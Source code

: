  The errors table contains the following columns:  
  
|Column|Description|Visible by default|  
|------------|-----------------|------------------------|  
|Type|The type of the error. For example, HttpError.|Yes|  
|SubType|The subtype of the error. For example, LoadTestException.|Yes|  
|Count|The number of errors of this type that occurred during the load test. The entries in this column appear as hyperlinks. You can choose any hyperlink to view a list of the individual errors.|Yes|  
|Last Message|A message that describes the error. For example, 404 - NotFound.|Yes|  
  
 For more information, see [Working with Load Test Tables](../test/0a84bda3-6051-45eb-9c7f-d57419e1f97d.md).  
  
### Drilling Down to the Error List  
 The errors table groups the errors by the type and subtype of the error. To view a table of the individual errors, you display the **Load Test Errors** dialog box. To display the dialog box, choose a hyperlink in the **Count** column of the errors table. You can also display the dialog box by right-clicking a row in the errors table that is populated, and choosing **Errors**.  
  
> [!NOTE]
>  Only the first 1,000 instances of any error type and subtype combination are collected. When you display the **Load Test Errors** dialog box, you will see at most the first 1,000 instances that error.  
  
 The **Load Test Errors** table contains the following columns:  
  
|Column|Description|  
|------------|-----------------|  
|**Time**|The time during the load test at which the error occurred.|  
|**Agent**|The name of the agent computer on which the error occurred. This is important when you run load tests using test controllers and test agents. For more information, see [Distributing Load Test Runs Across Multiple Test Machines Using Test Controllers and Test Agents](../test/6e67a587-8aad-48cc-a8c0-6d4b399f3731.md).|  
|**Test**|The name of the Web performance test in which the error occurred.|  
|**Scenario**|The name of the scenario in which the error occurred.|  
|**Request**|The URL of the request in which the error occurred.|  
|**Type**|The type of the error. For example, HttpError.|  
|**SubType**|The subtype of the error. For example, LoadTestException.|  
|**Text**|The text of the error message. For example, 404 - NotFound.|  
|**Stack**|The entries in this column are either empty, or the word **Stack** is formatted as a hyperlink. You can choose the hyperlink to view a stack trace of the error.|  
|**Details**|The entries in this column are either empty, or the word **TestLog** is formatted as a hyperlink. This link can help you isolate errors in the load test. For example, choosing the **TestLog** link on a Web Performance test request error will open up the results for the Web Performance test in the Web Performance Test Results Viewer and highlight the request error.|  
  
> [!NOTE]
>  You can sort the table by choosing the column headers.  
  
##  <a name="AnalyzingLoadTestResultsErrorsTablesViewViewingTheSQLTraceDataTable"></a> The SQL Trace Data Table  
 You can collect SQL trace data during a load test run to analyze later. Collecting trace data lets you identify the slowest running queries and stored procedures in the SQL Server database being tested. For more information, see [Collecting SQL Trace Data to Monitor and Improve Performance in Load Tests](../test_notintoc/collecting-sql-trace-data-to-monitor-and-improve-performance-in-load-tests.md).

┄┄┄┄┄┄┄┄┄┄┄┄┄┄┄┄┄┄┄┄

Problem to work on = From the first line of the listing above through the line that contains "### Drilling Down to the Error List", set down each line without alteration, and nothing else.

Result =
Source code

:  The errors table contains the following columns:  
  
|Column|Description|Visible by default|  
|------------|-----------------|------------------------|  
|Type|The type of the error. For example, HttpError.|Yes|  
|SubType|The subtype of the error. For example, LoadTestException.|Yes|  
|Count|The number of errors of this type that occurred during the load test. The entries in this column appear as hyperlinks. You can choose any hyperlink to view a list of the individual errors.|Yes|  
|Last Message|A message that describes the error. For example, 404 - NotFound.|Yes|  
  
 For more information, see [Working with Load Test Tables](../test/0a84bda3-6051-45eb-9c7f-d57419e1f97d.md).  
  
### Drilling Down to the Error List  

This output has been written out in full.